Opinion
SCOTT, J.Respondent Sherry Stephanie Hampton was charged with possession of cocaine, driving under the influence of alcohol, driving with 0.10 percent blood alcohol, and resisting a public officer in performing his duties. After her motion to suppress evidence was granted, the trial court dismissed the information pursuant to Penal Code section 1385, and the People have appealed. We reverse.
I
Respondent was stopped in her car on March 27, 1982, at about 4:30 a.m. by Officer John Eubanks. She appeared to be intoxicated. Since she was only about two blocks from home, Eubanks offered her the opportunity to be driven home. Although she insisted that she wanted to continue her search for her boyfriend, and expressed concern that her car might be stolen if she left it in the parking lot, she eventually accepted the officer’s offer.

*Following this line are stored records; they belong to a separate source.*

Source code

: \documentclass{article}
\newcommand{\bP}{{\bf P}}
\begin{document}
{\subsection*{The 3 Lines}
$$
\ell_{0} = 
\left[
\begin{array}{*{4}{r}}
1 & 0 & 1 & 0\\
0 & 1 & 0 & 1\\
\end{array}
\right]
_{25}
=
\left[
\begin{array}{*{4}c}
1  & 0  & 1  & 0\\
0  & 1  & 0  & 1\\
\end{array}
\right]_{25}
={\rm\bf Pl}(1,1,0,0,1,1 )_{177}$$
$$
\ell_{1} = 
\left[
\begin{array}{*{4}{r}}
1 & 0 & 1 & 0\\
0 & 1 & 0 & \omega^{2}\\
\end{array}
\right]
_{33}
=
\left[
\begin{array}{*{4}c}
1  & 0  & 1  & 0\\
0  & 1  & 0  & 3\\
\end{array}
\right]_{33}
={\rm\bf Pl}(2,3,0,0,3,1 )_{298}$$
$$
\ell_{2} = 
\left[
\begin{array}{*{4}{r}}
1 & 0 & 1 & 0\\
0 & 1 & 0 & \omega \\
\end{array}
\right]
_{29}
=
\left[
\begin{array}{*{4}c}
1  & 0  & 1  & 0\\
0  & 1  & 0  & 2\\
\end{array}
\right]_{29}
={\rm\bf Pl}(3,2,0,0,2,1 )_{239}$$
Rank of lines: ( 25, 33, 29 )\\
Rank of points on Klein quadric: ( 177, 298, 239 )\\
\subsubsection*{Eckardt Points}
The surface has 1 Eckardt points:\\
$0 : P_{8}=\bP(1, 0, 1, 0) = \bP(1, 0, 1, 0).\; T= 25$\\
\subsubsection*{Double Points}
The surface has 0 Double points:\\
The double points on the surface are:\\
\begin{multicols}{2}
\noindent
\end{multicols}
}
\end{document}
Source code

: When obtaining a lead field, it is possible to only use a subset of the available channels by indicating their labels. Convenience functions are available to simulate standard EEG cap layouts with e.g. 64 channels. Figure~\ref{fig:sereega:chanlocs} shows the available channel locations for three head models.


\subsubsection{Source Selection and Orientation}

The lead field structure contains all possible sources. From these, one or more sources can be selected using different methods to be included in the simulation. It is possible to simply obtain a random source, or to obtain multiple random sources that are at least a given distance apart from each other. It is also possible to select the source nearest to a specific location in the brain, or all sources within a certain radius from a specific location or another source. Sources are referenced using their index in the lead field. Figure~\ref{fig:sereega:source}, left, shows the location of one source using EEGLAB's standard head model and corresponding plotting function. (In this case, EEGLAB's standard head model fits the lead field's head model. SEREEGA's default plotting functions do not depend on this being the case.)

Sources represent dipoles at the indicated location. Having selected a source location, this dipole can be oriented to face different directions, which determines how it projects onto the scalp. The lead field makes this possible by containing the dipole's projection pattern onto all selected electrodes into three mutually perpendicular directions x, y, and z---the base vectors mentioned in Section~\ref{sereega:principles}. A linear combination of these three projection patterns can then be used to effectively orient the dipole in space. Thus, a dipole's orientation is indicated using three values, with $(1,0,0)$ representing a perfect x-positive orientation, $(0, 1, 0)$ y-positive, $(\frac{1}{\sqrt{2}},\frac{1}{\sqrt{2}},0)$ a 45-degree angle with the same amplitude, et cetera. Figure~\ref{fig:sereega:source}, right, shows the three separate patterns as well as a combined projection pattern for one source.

Eubanks locked respondent’s car and kept what respondent said were her only keys, which he promised to return to her in the morning. He drove her to her apartment and walked her to her door. She went inside; he returned to his patrol car and drove to a nearby service station. A few minutes later, he resumed his patrol, and saw respondent’s car leaving the parking lot. The driver appeared to be a long-haired female, and Eubanks believed it was respondent.
Eubanks pursued the vehicle, but lost sight of it as it entered the parking lot of respondent’s apartment complex. He found the car parked in the stall for respondent’s apartment; its hood felt warm. He heard a door slam in the direction of respondent’s apartment.
Officer Eubanks quickly went to respondent’s apartment and knocked on the door. She opened the door, apparently more intoxicated than before. When asked how her car came to be parked back at the apartment, respon*30dent stated that she had driven it home to prevent its theft. The officer then put his hand on hers, told her she was under arrest, and asked her to step outside. She pulled back into the apartment and Officer Eubanks followed, trying to keep his balance.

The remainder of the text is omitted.